## Assigned task
Look through the records below, and whenever a line contains "nvim", copy it.

## Records to process

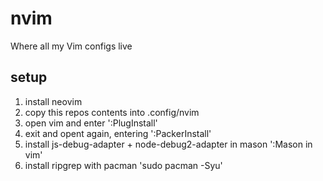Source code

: # nvim

Where all my Vim configs live

## setup

<ol>
<li>install neovim</li>
<li>copy this repos contents into .config/nvim</li>
<li>open vim and enter ':PlugInstall'</li>
<li>exit and opent again, entering ':PackerInstall'</li>
<li>
install js-debug-adapter + node-debug2-adapter in mason ':Mason in vim'
</li>
<li>
install ripgrep with pacman 'sudo pacman -Syu'
</li>
</ol>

## Solution for this problem
: # nvim
<li>copy this repos contents into .config/nvim</li>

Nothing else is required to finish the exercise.